OHAL: İç savaşın tespiti veya bizzat ilanı
Fotoğraf: Envato
Bazen dikotomik düşünmeye yol açsa da bir şeyin karşıtı, o şeyin ne olduğunu anlamanın yollarından biri sayılıyor. Gösterge bilimde ilk gösterilen gösterenin karşıtı kabul edilmekte, anlam karşıtına gönderme içinde oluşmaktadır. Spinoza’nın ifadesi ile, her evetleme kendi değillemesini barındırır. Sorun şu ki karşıtlık zihni olarak türdeş bir konuda söylenebilir.
Hayatta tümel karşıtlardan daha çok çelişik olanlar birbirini çeler, savaş durumunda salt karşıtını değil çelişiğini bulmak; dahası bunu sadece mantıkta değil pratikte de başarmak gerekiyor.

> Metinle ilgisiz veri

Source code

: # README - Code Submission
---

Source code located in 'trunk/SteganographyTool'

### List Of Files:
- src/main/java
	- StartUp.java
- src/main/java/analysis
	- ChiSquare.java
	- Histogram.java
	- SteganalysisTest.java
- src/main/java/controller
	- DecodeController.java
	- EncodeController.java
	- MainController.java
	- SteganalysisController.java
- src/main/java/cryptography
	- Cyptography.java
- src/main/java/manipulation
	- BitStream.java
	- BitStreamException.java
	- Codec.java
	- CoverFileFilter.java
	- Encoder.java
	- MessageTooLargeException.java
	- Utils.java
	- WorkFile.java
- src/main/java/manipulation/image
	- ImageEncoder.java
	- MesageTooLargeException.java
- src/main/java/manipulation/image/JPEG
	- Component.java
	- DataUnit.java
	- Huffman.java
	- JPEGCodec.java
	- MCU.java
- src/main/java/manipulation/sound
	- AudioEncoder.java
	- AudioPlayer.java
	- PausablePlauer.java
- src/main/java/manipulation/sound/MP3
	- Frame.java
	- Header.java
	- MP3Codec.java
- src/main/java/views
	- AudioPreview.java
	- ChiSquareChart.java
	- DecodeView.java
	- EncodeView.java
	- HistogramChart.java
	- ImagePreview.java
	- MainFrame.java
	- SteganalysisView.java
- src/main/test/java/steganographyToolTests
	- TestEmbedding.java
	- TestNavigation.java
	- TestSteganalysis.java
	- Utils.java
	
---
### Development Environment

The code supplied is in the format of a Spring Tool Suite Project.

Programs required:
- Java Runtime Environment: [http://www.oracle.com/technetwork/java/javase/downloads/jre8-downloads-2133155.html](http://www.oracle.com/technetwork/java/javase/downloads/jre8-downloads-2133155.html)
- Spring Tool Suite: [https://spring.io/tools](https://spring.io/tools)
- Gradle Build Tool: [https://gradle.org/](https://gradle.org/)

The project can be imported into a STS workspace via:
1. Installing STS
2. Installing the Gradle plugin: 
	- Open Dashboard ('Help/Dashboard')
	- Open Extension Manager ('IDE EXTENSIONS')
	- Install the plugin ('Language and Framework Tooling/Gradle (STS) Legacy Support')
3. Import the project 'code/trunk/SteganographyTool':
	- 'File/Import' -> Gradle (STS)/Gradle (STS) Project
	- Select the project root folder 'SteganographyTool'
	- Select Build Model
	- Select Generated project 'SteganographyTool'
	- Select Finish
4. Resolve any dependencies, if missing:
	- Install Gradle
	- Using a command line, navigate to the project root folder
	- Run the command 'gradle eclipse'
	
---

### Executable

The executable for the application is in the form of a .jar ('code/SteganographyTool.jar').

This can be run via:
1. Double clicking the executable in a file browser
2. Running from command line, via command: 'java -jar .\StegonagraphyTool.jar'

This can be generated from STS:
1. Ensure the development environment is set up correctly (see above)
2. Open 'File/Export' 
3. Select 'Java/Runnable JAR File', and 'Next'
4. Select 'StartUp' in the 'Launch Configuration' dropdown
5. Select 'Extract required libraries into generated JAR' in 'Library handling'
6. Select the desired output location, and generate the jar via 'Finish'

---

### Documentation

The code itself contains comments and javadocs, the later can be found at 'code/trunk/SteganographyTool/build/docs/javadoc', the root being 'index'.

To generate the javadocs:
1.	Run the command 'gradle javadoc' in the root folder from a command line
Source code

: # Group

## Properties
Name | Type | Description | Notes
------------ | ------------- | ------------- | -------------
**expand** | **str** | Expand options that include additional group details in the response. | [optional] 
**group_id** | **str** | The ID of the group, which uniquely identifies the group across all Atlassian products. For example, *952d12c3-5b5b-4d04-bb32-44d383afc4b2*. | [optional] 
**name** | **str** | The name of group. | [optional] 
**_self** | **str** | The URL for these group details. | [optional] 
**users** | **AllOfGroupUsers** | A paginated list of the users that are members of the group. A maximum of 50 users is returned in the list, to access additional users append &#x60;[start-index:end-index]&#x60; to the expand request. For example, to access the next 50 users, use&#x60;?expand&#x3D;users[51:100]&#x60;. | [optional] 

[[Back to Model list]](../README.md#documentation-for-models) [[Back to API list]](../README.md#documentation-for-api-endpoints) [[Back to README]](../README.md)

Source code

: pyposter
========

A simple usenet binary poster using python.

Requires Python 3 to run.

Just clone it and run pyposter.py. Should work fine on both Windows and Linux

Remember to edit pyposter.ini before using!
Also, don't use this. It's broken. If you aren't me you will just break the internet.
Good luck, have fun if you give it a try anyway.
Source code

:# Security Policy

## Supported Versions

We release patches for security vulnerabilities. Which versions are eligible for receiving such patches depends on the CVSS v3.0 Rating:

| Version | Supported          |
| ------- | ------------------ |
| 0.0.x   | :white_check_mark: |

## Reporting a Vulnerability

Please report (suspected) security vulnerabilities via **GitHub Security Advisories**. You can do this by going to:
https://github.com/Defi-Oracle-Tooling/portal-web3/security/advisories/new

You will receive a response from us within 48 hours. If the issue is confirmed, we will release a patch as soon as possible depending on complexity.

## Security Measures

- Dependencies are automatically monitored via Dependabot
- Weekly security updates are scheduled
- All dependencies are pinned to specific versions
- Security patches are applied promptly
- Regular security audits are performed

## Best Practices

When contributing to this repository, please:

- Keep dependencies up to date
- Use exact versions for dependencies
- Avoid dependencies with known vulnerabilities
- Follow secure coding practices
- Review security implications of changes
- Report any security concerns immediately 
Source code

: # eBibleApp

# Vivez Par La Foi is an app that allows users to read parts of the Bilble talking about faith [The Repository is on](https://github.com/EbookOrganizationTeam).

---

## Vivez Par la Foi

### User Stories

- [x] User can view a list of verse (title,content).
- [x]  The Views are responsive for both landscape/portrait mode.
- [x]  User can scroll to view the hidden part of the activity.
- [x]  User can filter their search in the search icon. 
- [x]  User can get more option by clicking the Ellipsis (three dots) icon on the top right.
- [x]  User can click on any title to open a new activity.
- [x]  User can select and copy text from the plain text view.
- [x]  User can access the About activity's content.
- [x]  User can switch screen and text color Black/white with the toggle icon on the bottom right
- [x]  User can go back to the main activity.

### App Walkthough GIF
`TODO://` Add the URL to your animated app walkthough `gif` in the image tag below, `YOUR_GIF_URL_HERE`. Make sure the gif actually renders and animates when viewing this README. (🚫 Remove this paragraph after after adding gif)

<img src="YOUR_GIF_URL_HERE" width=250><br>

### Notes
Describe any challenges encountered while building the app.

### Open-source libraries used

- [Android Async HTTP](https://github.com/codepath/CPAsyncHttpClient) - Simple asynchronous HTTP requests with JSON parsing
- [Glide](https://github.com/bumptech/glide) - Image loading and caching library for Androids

Hak, Özgürlük, Adalet, Dostluk Bölünebilir Bir Şey Değil, Çelişiği Çatışma veya Savaş Halidir
Her şeyin sonsuza kadar bölünüp bölünemeyeceği analitik düşünce ile nitel düşünce arasındaki en önemli tartışmalardan, felsefede çok temel paradokslardan birini oluşturuyor. Bazı şeyler sonsuza kadar bölünebilir mi, bilemiyorum, ancak en azından bazı şeylerin bölünmesi pek mümkün gözükmüyor, bölündüğünde de artık o şey olmaktan çıkıyor, özünü kaybediyor.

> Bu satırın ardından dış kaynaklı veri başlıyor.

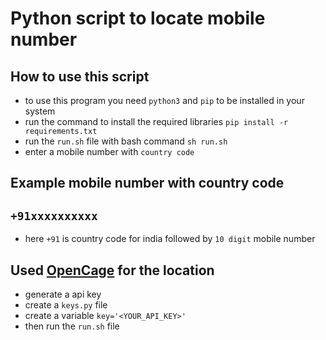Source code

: # Python script to locate mobile number

## How to use this script

- to use this program you need `python3` and `pip` to be installed in your system
- run the command to install the required libraries `pip install -r requirements.txt`
- run the `run.sh` file with bash command `sh run.sh`
- enter a mobile number with `country code`

## Example mobile number with country code

## `+91xxxxxxxxxx`

- here `+91` is country code for india followed by `10 digit` mobile number

## Used [OpenCage](https://opencagedata.com/dashboard#geocoding) for the location

- generate a api key
- create a `keys.py` file
- create a variable `key='<YOUR_API_KEY>'`
- then run the `run.sh` file

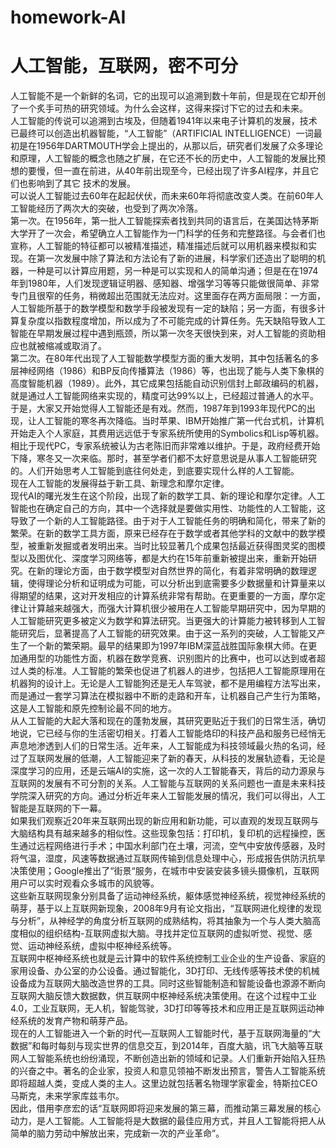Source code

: # homework-AI
人工智能，互联网，密不可分
=========================================
人工智能不是一个新鲜的名词，它的出现可以追溯到数十年前，但是现在它却开创了一个炙手可热的研究领域。为什么会这样，这得来探讨下它的过去和未来。<br>
人工智能的传说可以追溯到古埃及，但随着1941年以来电子计算机的发展，技术已最终可以创造出机器智能，“人工智能”（ARTIFICIAL INTELLIGENCE）一词最初是在1956年DARTMOUTH学会上提出的，从那以后，研究者们发展了众多理论和原理，人工智能的概念也随之扩展，在它还不长的历史中，人工智能的发展比预想的要慢，但一直在前进，从40年前出现至今，已经出现了许多AI程序，并且它们也影响到了其它 技术的发展。<br>
可以说人工智能过去60年在起起伏伏，而未来60年将彻底改变人类。在前60年人工智能经历了两次大的突破，也受到了两次冷落。<br>
第一次。在1956年，第一批人工智能探索者找到共同的语言后，在美国达特茅斯大学开了一次会，希望确立人工智能作为一门科学的任务和完整路径。与会者们也宣称，人工智能的特征都可以被精准描述，精准描述后就可以用机器来模拟和实现。在第一次发展中除了算法和方法论有了新的进展，科学家们还造出了聪明的机器，一种是可以计算应用题，另一种是可以实现和人的简单沟通；但是在在1974年到1980年，人们发现逻辑证明器、感知器、增强学习等等只能做很简单、非常专门且很窄的任务，稍微超出范围就无法应对。这里面存在两方面局限：一方面，人工智能所基于的数学模型和数学手段被发现有一定的缺陷；另一方面，有很多计算复杂度以指数程度增加，所以成为了不可能完成的计算任务。先天缺陷导致人工智能在早期发展过程中遇到瓶颈，所以第一次冬天很快到来，对人工智能的资助相应也就被缩减或取消了。<br>
第二次。在80年代出现了人工智能数学模型方面的重大发明，其中包括著名的多层神经网络（1986）和BP反向传播算法（1986）等，也出现了能与人类下象棋的高度智能机器（1989）。此外，其它成果包括能自动识别信封上邮政编码的机器，就是通过人工智能网络来实现的，精度可达99%以上，已经超过普通人的水平。于是，大家又开始觉得人工智能还是有戏。然而，1987年到1993年现代PC的出现，让人工智能的寒冬再次降临。当时苹果、IBM开始推广第一代台式机，计算机开始走入个人家庭，其费用远远低于专家系统所使用的Symbolics和Lisp等机器。相比于现代PC，专家系统被认为古老陈旧而非常难以维护。于是，政府经费开始下降，寒冬又一次来临。那时，甚至学者们都不太好意思说是从事人工智能研究的。人们开始思考人工智能到底往何处走，到底要实现什么样的人工智能。<br>
现在人工智能的发展得益于新工具、新理念和摩尔定律。<br>
现代AI的曙光发生在这个阶段，出现了新的数学工具、新的理论和摩尔定律。人工智能也在确定自己的方向，其中一个选择就是要做实用性、功能性的人工智能，这导致了一个新的人工智能路径。由于对于人工智能任务的明确和简化，带来了新的繁荣。在新的数学工具方面，原来已经存在于数学或者其他学科的文献中的数学模型，被重新发掘或者发明出来。当时比较显著几个成果包括最近获得图灵奖的图模型以及图优化、深度学习网络等，都是大约在15年前重新被提出来，重新开始研究。在新的理论方面，由于数学模型对自然世界的简化，有着非常明确的数理逻辑，使得理论分析和证明成为可能，可以分析出到底需要多少数据量和计算量来以得期望的结果，这对开发相应的计算系统非常有帮助。在更重要的一方面，摩尔定律让计算越来越强大，而强大计算机很少被用在人工智能早期研究中，因为早期的人工智能研究更多被定义为数学和算法研究。当更强大的计算能力被转移到人工智能研究后，显著提高了人工智能的研究效果。由于这一系列的突破，人工智能又产生了一个新的繁荣期。最早的结果即为1997年IBM深蓝战胜国际象棋大师。在更加通用型的功能性方面，机器在数学竞赛、识别图片的比赛中，也可以达到或者超过人类的标准。人工智能的繁荣也促进了机器人的进步，包括把人工智能原理用在机器狗的设计上。无论是人工智能狗还是无人车驾驶，都不是用编程方法写出来，而是通过一套学习算法在模拟器中不断的走路和开车，让机器自己产生行为策略，这是人工智能和原先控制论最不同的地方。<br>
从人工智能的大起大落和现在的蓬勃发展，其研究更贴近于我们的日常生活，确切地说，它已经与你的生活密切相关。打着人工智能烙印的科技产品和服务已经悄无声息地渗透到人们的日常生活。近年来，人工智能成为科技领域最火热的名词，经过了互联网发展的低潮，人工智能迎来了新的春天，从科技的发展轨迹看，无论是深度学习的应用，还是云端AI的实施，这一次的人工智能春天，背后的动力源泉与互联网的发展有不可分割的关系。人工智能与互联网的关系问题也一直是未来科技学院深入研究的方向。通过分析近年来人工智能发展的情况，我们可以得出，人工智能是互联网的下一幕。<br>
如果我们观察近20年来互联网出现的新应用和新功能，可以直观的发现互联网与大脑结构具有越来越多的相似性。这些现象包括：打印机，复印机的远程操控，医生通过远程网络进行手术；中国水利部门在土壤，河流，空气中安放传感器，及时将气温，湿度，风速等数据通过互联网传输到信息处理中心，形成报告供防汛抗旱决策使用；Google推出了“街景“服务，在城市中安装安装多镜头摄像机，互联网用户可以实时观看众多城市的风貌等。<br>
这些新互联网现象分别具备了运动神经系统，躯体感觉神经系统，视觉神经系统的萌芽，基于以上互联网新现象，2008年9月有论文指出，“互联网进化规律的发现与分析”，从神经学的角度分析互联网的成熟结构，将其抽象为一个与人类大脑高度相似的组织结构-互联网虚拟大脑。寻找并定位互联网的虚拟听觉、视觉、感觉、运动神经系统，虚拟中枢神经系统等。<br>
互联网中枢神经系统也就是云计算中的软件系统控制工业企业的生产设备、家庭的家用设备、办公室的办公设备。通过智能化，3D打印、无线传感等技术使的机械设备成为互联网大脑改造世界的工具。同时这些智能制造和智能设备也源源不断向互联网大脑反馈大数据数，供互联网中枢神经系统决策使用。在这个过程中工业4.0，工业互联网，无人机，智能驾驶，3D打印等等技术和应用正是互联网运动神经系统的发育产物和萌芽产品。<br>
现在的人工智能进入一个新的时代—互联网人工智能时代，基于互联网海量的“大数据”和每时每刻与现实世界的信息交互，到2014年，百度大脑，讯飞大脑等互联网人工智能系统也纷纷涌现，不断创造出新的领域和记录。人们重新开始陷入狂热的兴奋之中。著名的企业家，投资人和意见领袖不断发出预言，警告人工智能系统即将超越人类，变成人类的主人。这里边就包括著名物理学家霍金，特斯拉CEO马斯克，未来学家库兹韦尔。<br>
因此，借用李彦宏的话“互联网即将迎来发展的第三幕，而推动第三幕发展的核心动力，是人工智能。人工智能将是大数据的最佳应用方式，并且人工智能将把人从简单的脑力劳动中解放出来，完成新一次的产业革命”。<br>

Fert birincil tözdür, bölünemez, bölünürse de fert olmaktan çıkar, ferdi sakatlamış, yaralamış oluruz.
Hak bölünebilir mi, örneğin düşünme hakkının derecesi olabilir, biraz düşünebilirsin ama tümden düşünme, daha ötesini düşünme denebilir mi, düşünme hak ve özgürlüğüne sınır koyulabilir mi?
Hak, adalet, özgürlük kendi içinde bir bütündür, bölünebilir bir durum değildir. Dostluk da bölünebilir bir şey değil, kendinde tam bir özelliktir. “Dostluk” kavramsal bir bütün olup bozulmuş hali veya derecesi olmaz.

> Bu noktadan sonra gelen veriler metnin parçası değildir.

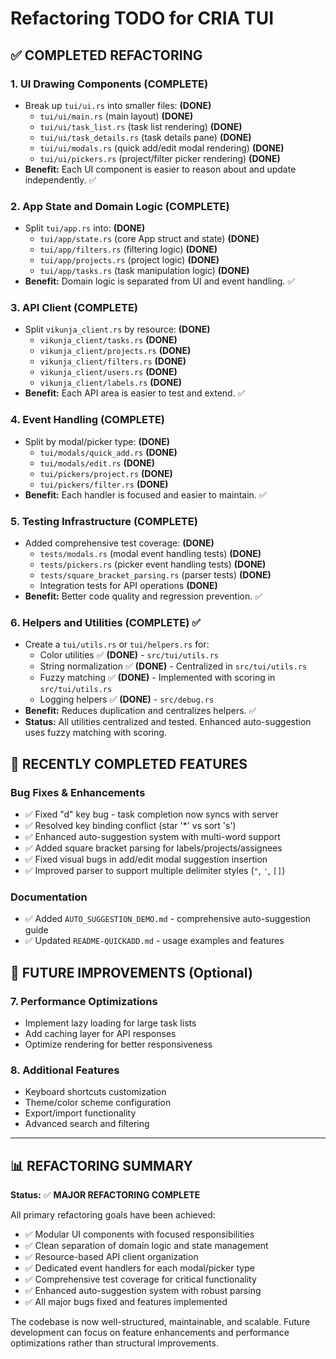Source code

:# Refactoring TODO for CRIA TUI

## ✅ COMPLETED REFACTORING

### 1. UI Drawing Components **(COMPLETE)**
- Break up `tui/ui.rs` into smaller files: **(DONE)**
  - `tui/ui/main.rs` (main layout) **(DONE)**
  - `tui/ui/task_list.rs` (task list rendering) **(DONE)**
  - `tui/ui/task_details.rs` (task details pane) **(DONE)**
  - `tui/ui/modals.rs` (quick add/edit modal rendering) **(DONE)**
  - `tui/ui/pickers.rs` (project/filter picker rendering) **(DONE)**
- **Benefit:** Each UI component is easier to reason about and update independently. ✅

### 2. App State and Domain Logic **(COMPLETE)**
- Split `tui/app.rs` into: **(DONE)**
  - `tui/app/state.rs` (core App struct and state) **(DONE)**
  - `tui/app/filters.rs` (filtering logic) **(DONE)**
  - `tui/app/projects.rs` (project logic) **(DONE)**
  - `tui/app/tasks.rs` (task manipulation logic) **(DONE)**
- **Benefit:** Domain logic is separated from UI and event handling. ✅

### 3. API Client **(COMPLETE)**
- Split `vikunja_client.rs` by resource: **(DONE)**
  - `vikunja_client/tasks.rs` **(DONE)**
  - `vikunja_client/projects.rs` **(DONE)**
  - `vikunja_client/filters.rs` **(DONE)**
  - `vikunja_client/users.rs` **(DONE)**
  - `vikunja_client/labels.rs` **(DONE)**
- **Benefit:** Each API area is easier to test and extend. ✅

### 4. Event Handling **(COMPLETE)**
- Split by modal/picker type: **(DONE)**
  - `tui/modals/quick_add.rs` **(DONE)**
  - `tui/modals/edit.rs` **(DONE)**
  - `tui/pickers/project.rs` **(DONE)**
  - `tui/pickers/filter.rs` **(DONE)**
- **Benefit:** Each handler is focused and easier to maintain. ✅

### 5. Testing Infrastructure **(COMPLETE)**
- Added comprehensive test coverage: **(DONE)**
  - `tests/modals.rs` (modal event handling tests) **(DONE)**
  - `tests/pickers.rs` (picker event handling tests) **(DONE)**
  - `tests/square_bracket_parsing.rs` (parser tests) **(DONE)**
  - Integration tests for API operations **(DONE)**
- **Benefit:** Better code quality and regression prevention. ✅

### 6. Helpers and Utilities **(COMPLETE)** ✅
- Create a `tui/utils.rs` or `tui/helpers.rs` for:
  - Color utilities ✅ **(DONE)** - `src/tui/utils.rs`
  - String normalization ✅ **(DONE)** - Centralized in `src/tui/utils.rs`
  - Fuzzy matching ✅ **(DONE)** - Implemented with scoring in `src/tui/utils.rs`
  - Logging helpers ✅ **(DONE)** - `src/debug.rs`
- **Benefit:** Reduces duplication and centralizes helpers. ✅
- **Status:** All utilities centralized and tested. Enhanced auto-suggestion uses fuzzy matching with scoring.

## 🔄 RECENTLY COMPLETED FEATURES

### Bug Fixes & Enhancements
- ✅ Fixed "d" key bug - task completion now syncs with server
- ✅ Resolved key binding conflict (star '*' vs sort 's')
- ✅ Enhanced auto-suggestion system with multi-word support
- ✅ Added square bracket parsing for labels/projects/assignees
- ✅ Fixed visual bugs in add/edit modal suggestion insertion
- ✅ Improved parser to support multiple delimiter styles (`"`, `'`, `[]`)

### Documentation
- ✅ Added `AUTO_SUGGESTION_DEMO.md` - comprehensive auto-suggestion guide
- ✅ Updated `README-QUICKADD.md` - usage examples and features

## 🎯 FUTURE IMPROVEMENTS (Optional)

### 7. Performance Optimizations
- Implement lazy loading for large task lists
- Add caching layer for API responses
- Optimize rendering for better responsiveness

### 8. Additional Features
- Keyboard shortcuts customization
- Theme/color scheme configuration
- Export/import functionality
- Advanced search and filtering

---

## 📊 REFACTORING SUMMARY

**Status:** ✅ **MAJOR REFACTORING COMPLETE**

All primary refactoring goals have been achieved:
- ✅ Modular UI components with focused responsibilities
- ✅ Clean separation of domain logic and state management  
- ✅ Resource-based API client organization
- ✅ Dedicated event handlers for each modal/picker type
- ✅ Comprehensive test coverage for critical functionality
- ✅ Enhanced auto-suggestion system with robust parsing
- ✅ All major bugs fixed and features implemented

The codebase is now well-structured, maintainable, and scalable. Future development can focus on feature enhancements and performance optimizations rather than structural improvements.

İçeriksel olarak adalet birbirinin hakkına hukukuna saygı göstermeye, kendinden önce yanındakini, ötekini düşünmeye, diğerinin hakkını teslim etmeye dayanıyor. Böyle kişiler “dostları” oluşturuyor; Buna pozitif adalet sağduyusu denebilir.
Negatif adalet sağduyusu ise diğerinin hakkını yememek, kimseye haksızlık etmemek, adaleti tesis etmektir. Barış adaletle mümkün gözükmektedir. Savaş ise her şeyden önce bir adaletsizlik halidir.
Dil Üstünlüğü, Mezhep Üstünlüğü, İdeolojik Üstünlük, Yüzde 10 Barajı İç Barışı Bozuyor
Türkiye’de iç huzur ve barışın önündeki en önemli saldırı, tehdit ve riskler en çok da dil, cins, inanç, zümre, sınıf ayrışmalarından geliyor, belli bir dilin, belli bir dinin, belli bir mezhebin üstün görülmesi, resmi veya gayriresmi olarak kaynakların ve konumların buna göre şekillenmesi iç barışı bozuyor. Resmiyeti de olan yüzde 10 barajı bile bir kısım halkın, yüzde 10’luk çoğunluk gösteremeyen halk kesimlerinin siyasi haklarının bir kısmının yok sayılması anlamına geliyor.
Daha kötüsü ise OHAL hak ve özgürlük ihlalinin olağanüstü olarak resmi ilanını oluşturuyor.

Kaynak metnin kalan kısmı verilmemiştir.